Benefits of infrastructure as code
Using infrastructure as code with Grafana IRM provides several key benefits:
- Consistency: Reduce manual errors and enforce standardized configurations
- Version control: Track changes, manage rollbacks, and collaborate effectively
- Scalability: Easily deploy and manage configurations across multiple teams and environments
- Automation: Simplify updates and minimize manual intervention
- Compliance: Maintain audit trails and enforce security policies through code
Supported tools and methods
Grafana IRM supports the following infrastructure as code approaches:
Terraform provider
Use the official Grafana Terraform provider to manage IRM resources such as:
- On-call schedules and rotations
- Escalation chains
- Alert routing and integrations
- Team configurations
API
The Grafana IRM API enables you to build custom workflows and programmatically control your incident response setup. With the API, you can:
- Create and modify on-call schedules and rotations
- Configure team structures and permissions
- Define notification rules and alert routing
- Set up and manage third-party tool integrations
- Automate incident management processes
Before you begin
Before configuring Grafana IRM with infrastructure as code, ensure you have:
- Access to your organization’s Grafana Cloud account
- Familiarity with infrastructure as code concepts
- Appropriate permissions to create and manage IRM resources
- Terraform installed on your system (if using Terraform)
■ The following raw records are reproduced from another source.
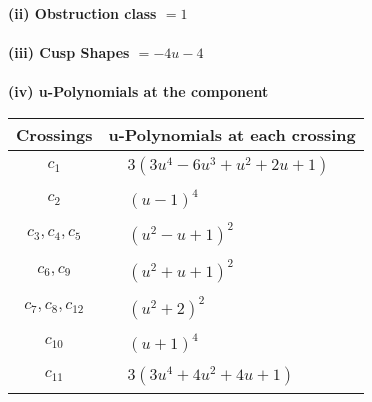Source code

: \documentclass[1p]{elsarticle_modified}
\theoremstyle{definition}
\begin{document}
\flushleft \textbf{(ii) Obstruction class $= 1$}\\~\\
\flushleft \textbf{(iii) Cusp Shapes $= -4 u-4$}\\~\\
\newpage\renewcommand{\arraystretch}{1}
\flushleft \textbf{(iv) u-Polynomials at the component}\newline \\
\begin{tabular}{m{50pt}|m{274pt}}
Crossings & \hspace{64pt}u-Polynomials at each crossing \\
\hline $$\begin{aligned}c_{1}\end{aligned}$$&$\begin{aligned}
&3(3 u^4-6 u^3+u^2+2 u+1)
\end{aligned}$\\
\hline $$\begin{aligned}c_{2}\end{aligned}$$&$\begin{aligned}
&(u-1)^4
\end{aligned}$\\
\hline $$\begin{aligned}c_{3},c_{4},c_{5}\end{aligned}$$&$\begin{aligned}
&(u^2- u+1)^2
\end{aligned}$\\
\hline $$\begin{aligned}c_{6},c_{9}\end{aligned}$$&$\begin{aligned}
&(u^2+u+1)^2
\end{aligned}$\\
\hline $$\begin{aligned}c_{7},c_{8},c_{12}\end{aligned}$$&$\begin{aligned}
&(u^2+2)^2
\end{aligned}$\\
\hline $$\begin{aligned}c_{10}\end{aligned}$$&$\begin{aligned}
&(u+1)^4
\end{aligned}$\\
\hline $$\begin{aligned}c_{11}\end{aligned}$$&$\begin{aligned}
&3(3 u^4+4 u^2+4 u+1)
\end{aligned}$\\
\hline
\end{tabular}\\~\\
\end{document}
- A Grafana Cloud API key with the necessary permissions
Set up the Terraform provider
Learn how to configure the Grafana Terraform provider to manage your Grafana IRM resources and automate your incident response infrastructure.
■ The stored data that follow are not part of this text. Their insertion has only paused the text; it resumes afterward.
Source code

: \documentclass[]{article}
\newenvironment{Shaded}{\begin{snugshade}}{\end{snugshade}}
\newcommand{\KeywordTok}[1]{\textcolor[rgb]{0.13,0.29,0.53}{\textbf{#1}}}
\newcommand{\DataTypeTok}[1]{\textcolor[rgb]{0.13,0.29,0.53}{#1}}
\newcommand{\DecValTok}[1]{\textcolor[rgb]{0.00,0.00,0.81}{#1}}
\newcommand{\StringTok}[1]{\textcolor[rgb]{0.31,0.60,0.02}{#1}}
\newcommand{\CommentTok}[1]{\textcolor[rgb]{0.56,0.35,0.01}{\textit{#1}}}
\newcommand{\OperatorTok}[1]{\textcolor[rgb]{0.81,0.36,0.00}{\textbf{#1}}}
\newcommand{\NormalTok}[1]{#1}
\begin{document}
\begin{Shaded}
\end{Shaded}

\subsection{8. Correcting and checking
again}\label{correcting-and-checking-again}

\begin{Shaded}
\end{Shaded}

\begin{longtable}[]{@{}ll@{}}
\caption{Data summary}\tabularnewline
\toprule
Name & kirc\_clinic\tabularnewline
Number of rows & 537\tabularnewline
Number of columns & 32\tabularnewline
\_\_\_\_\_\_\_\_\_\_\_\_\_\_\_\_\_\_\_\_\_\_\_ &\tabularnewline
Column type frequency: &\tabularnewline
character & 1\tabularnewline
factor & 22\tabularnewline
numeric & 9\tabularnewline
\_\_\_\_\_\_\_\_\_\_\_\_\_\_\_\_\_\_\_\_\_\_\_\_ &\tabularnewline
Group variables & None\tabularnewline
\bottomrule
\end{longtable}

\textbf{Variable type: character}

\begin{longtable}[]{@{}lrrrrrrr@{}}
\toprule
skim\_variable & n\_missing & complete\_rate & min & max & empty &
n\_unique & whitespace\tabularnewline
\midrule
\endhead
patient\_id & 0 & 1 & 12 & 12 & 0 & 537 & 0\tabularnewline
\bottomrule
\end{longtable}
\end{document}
To get started with Terraform, follow these steps:
1. Create an API token
- Navigate to your Grafana Cloud instance
- In the main menu, click on IRM
- Go to the Settings tab
- Find the API Tokens section and click Create New Token
- Provide a name and select appropriate permissions
- Save the token securely; you won’t be able to see it again
2. Configure the provider
Add the following configuration to your Terraform files:
terraform {
required_providers {
grafana = {
source = "grafana/grafana"
version = ">= 1.22.0"
}
}
}
provider "grafana" {
alias = "oncall"
oncall_access_token = var.grafana_api_token # Store tokens in variables
}
Example configurations
Define an on-call schedule
resource "grafana_oncall_schedule" "primary" {
name = "Primary OnCall Rotation"
team_id = grafana_oncall_team.engineering.id
time_zone = "UTC"
rotation {
name = "Weekly Rotation"
participants = [grafana_oncall_user.user1.id, grafana_oncall_user.user2.id]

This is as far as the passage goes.